* **What to produce**
In the material below, find each line with the word "file" and list it.
*** Data for this task ***
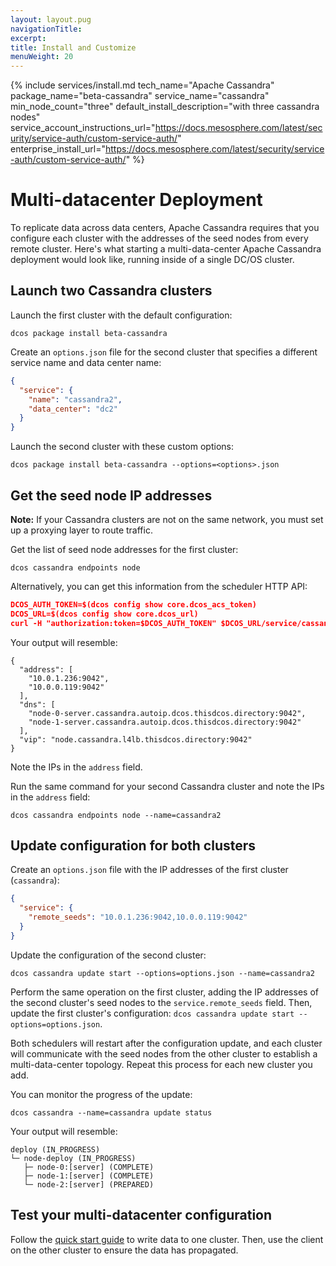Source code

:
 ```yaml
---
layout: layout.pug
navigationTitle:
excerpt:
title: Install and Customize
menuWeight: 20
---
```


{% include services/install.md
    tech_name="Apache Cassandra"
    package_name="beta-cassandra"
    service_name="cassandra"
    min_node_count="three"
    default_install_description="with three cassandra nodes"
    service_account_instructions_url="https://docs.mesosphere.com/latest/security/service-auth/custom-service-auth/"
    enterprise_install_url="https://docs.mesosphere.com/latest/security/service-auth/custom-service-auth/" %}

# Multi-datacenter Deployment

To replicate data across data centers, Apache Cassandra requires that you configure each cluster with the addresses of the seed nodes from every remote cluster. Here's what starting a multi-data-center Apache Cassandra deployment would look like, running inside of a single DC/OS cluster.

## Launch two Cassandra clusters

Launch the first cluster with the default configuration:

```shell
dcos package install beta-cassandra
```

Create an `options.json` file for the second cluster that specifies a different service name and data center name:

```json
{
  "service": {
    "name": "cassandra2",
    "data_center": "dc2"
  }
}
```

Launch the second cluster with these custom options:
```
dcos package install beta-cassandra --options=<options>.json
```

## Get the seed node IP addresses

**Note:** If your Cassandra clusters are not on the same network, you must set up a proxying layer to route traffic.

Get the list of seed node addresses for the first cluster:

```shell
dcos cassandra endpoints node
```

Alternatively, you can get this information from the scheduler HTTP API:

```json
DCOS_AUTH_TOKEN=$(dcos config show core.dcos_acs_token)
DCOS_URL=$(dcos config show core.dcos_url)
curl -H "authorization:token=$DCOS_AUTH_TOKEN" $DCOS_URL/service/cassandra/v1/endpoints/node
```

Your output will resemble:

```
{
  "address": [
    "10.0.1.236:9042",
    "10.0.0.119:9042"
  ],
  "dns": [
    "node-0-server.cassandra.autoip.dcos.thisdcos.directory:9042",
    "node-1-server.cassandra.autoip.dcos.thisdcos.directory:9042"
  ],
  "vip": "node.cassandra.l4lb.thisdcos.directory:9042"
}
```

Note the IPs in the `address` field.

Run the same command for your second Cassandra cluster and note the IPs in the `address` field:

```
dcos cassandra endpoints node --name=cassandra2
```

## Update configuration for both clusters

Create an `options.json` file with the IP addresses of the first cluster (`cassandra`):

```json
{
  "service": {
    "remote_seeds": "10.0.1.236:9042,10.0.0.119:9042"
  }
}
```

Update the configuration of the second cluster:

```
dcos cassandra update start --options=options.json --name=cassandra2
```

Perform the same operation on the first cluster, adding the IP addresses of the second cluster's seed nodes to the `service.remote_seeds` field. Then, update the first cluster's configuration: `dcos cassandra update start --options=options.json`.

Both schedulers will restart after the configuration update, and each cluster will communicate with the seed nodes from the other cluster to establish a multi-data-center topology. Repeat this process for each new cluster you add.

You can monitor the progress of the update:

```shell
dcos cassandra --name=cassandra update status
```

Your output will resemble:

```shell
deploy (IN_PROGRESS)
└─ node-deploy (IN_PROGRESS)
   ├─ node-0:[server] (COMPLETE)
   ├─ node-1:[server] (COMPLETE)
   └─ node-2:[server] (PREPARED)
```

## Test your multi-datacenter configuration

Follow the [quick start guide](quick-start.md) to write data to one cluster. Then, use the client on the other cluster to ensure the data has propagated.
***
*** Data for this task ***
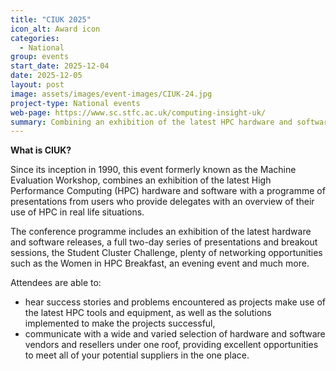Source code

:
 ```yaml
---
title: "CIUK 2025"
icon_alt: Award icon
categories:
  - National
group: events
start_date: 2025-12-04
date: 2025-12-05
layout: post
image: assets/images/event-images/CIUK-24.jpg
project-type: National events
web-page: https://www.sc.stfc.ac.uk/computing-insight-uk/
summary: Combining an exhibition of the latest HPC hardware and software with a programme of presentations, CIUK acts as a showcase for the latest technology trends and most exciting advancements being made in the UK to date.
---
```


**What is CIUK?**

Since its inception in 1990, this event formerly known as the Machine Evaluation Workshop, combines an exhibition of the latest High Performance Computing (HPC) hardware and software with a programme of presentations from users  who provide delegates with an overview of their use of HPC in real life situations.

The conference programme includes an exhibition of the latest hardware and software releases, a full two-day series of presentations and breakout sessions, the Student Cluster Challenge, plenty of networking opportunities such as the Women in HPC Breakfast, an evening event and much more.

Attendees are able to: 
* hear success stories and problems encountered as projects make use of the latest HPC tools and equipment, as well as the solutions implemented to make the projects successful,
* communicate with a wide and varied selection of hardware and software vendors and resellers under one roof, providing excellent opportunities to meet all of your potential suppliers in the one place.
***
* **Output of the exercise**
Create an `options.json` file for the second cluster that specifies a different service name and data center name:
Create an `options.json` file with the IP addresses of the first cluster (`cassandra`):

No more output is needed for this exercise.